Source texts of formatted documents:

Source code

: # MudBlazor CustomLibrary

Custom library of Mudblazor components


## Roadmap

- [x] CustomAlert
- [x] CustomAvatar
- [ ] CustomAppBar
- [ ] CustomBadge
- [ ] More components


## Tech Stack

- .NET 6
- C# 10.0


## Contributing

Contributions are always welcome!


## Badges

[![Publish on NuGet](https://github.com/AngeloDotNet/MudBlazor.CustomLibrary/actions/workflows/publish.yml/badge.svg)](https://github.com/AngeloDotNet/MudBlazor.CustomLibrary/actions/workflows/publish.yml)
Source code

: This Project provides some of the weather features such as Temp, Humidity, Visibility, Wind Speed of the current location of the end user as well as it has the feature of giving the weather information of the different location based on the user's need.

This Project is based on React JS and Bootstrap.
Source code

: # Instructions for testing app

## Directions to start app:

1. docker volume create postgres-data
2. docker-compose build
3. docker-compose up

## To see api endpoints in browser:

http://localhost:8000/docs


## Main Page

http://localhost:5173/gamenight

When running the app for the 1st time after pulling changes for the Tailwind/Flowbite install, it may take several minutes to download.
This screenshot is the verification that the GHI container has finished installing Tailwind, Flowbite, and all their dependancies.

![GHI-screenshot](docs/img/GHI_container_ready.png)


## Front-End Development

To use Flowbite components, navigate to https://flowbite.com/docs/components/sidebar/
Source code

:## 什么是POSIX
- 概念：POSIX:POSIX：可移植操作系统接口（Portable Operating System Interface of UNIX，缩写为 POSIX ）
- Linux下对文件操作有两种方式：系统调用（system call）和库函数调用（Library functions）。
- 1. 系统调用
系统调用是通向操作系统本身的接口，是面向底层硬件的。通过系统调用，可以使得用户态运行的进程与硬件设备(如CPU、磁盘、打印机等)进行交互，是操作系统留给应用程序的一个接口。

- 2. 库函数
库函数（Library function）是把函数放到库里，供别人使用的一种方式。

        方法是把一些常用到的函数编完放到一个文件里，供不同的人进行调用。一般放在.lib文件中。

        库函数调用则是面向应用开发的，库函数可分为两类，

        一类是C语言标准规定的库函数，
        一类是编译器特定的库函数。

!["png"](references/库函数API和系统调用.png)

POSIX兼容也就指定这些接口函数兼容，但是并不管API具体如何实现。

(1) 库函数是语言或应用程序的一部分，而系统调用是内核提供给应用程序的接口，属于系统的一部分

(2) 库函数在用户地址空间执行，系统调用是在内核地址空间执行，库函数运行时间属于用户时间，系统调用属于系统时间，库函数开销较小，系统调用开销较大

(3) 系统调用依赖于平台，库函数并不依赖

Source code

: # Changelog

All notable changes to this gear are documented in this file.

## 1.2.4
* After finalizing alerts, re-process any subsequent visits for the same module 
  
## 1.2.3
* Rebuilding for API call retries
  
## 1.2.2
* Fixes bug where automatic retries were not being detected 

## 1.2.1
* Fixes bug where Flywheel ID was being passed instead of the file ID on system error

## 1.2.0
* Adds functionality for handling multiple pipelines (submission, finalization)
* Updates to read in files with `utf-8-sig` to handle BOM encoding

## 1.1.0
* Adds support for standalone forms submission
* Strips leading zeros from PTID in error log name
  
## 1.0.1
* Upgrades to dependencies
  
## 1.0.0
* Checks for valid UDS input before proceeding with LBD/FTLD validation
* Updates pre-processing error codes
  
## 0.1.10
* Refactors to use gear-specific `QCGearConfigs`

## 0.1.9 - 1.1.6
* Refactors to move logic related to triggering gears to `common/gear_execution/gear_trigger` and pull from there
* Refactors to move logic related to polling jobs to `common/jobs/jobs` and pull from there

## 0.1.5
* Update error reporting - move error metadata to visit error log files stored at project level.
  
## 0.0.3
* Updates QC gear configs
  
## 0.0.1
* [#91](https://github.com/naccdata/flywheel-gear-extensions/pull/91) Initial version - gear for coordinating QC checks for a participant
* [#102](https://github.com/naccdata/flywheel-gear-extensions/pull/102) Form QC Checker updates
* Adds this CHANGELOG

EXERCISE DESCRIPTION:
Check each line above for the word "there", and give only the number of lines that contain it.

RESULT OF THE TASK:
2